Saturday Night Live Weekend Update Thursday is an American limited-run series broadcast on NBC. It is a political satire news show spin-off from Saturday Night Live, featuring that show's Weekend Update segment. It initially ran for three 30-minute episodes in October 2008, during the lead-up to the 2008 United States presidential election.

On March 14, 2017, NBC ordered a three-episode fourth iteration to be hosted by Michael Che and Colin Jost, premiering August 10, 2017, and going by the title Weekend Update Summer Edition.

Production history

Fall 2008
It premiered on Thursday, October 9, 2008, at 9:30 p.m. ET, after The Office. The remaining episodes aired in the same timeslot on October 16 and 23.

The format consists of a topical cold open sketch similar to most episodes of SNL, followed by an extended Weekend Update for the remaining time. The series is essentially a continuation of the short-form "primetime extra" specials which have aired intermittently since the 2000–2001 season, when NBC needed to fill time following "supersized" 40-minute episodes of Friends.

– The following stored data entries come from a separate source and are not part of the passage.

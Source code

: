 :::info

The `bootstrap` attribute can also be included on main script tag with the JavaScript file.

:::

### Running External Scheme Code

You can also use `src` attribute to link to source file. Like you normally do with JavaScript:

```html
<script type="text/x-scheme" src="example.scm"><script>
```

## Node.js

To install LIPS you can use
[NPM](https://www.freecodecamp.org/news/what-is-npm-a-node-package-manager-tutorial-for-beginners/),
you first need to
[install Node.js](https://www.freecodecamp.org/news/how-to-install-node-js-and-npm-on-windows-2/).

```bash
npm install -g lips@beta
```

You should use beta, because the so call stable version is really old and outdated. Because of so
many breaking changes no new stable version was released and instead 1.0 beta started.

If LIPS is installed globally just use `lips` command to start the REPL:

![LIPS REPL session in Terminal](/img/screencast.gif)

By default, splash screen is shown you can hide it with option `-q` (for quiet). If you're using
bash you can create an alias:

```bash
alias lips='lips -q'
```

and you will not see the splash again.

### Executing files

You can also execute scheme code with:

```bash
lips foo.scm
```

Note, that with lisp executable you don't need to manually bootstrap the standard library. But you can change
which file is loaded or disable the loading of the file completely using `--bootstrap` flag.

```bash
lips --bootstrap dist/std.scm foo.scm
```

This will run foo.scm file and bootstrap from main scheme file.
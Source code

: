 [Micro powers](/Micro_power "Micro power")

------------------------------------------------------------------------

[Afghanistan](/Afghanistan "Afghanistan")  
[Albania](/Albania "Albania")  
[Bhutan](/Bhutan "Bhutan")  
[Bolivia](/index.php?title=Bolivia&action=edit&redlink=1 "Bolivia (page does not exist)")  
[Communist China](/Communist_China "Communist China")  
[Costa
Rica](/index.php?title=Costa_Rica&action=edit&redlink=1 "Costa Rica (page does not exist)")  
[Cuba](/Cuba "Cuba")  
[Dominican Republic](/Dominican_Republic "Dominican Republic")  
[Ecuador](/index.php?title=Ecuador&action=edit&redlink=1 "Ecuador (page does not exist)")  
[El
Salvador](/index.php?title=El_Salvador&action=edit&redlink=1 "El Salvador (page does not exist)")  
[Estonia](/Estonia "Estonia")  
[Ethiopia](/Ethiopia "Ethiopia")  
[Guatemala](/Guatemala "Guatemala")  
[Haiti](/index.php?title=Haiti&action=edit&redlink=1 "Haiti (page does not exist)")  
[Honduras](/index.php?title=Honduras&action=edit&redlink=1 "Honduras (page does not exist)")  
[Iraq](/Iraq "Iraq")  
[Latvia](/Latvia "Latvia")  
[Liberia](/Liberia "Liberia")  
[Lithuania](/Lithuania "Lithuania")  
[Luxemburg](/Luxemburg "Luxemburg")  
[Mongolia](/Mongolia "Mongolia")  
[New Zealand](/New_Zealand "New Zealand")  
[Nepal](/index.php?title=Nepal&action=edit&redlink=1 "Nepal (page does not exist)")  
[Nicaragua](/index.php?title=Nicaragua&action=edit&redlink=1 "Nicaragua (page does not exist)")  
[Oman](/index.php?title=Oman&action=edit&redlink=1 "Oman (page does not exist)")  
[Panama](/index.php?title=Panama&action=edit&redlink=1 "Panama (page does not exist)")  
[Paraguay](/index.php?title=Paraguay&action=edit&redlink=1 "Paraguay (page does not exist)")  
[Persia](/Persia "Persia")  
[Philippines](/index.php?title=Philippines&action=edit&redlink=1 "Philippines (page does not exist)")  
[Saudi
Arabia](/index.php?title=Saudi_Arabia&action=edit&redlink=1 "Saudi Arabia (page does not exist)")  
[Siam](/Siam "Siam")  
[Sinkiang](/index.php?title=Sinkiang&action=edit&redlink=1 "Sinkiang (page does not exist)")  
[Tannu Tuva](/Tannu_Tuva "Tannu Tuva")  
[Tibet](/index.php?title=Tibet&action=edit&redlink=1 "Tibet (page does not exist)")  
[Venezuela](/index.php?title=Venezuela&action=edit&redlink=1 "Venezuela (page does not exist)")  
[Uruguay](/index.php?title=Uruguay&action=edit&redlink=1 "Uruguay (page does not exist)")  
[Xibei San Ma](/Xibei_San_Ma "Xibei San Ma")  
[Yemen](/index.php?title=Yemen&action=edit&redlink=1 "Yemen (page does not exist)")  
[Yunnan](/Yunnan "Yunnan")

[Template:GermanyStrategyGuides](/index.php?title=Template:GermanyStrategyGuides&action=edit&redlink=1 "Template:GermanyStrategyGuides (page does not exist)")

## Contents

Several former Saturday Night Live alumni returned to this show: Will Ferrell reprised his role as President George W. Bush, while Tina Fey appeared as vice presidential candidate Sarah Palin, in a continuation of her much-publicized appearances on the regular show. During the first show, Bill Murray appeared as himself, one of the undecided voters at the second presidential debate sketch. Chris Parnell appeared in the first two episodes as the moderators of the debates, Tom Brokaw and Bob Schieffer.

Fall 2009
Although originally intended to be a limited-run series, NBC announced on May 4, 2009, that they had ordered six new episodes of the show, making it the only show NBC introduced at the beginning of the 2008–2009 fall season to survive into a second term.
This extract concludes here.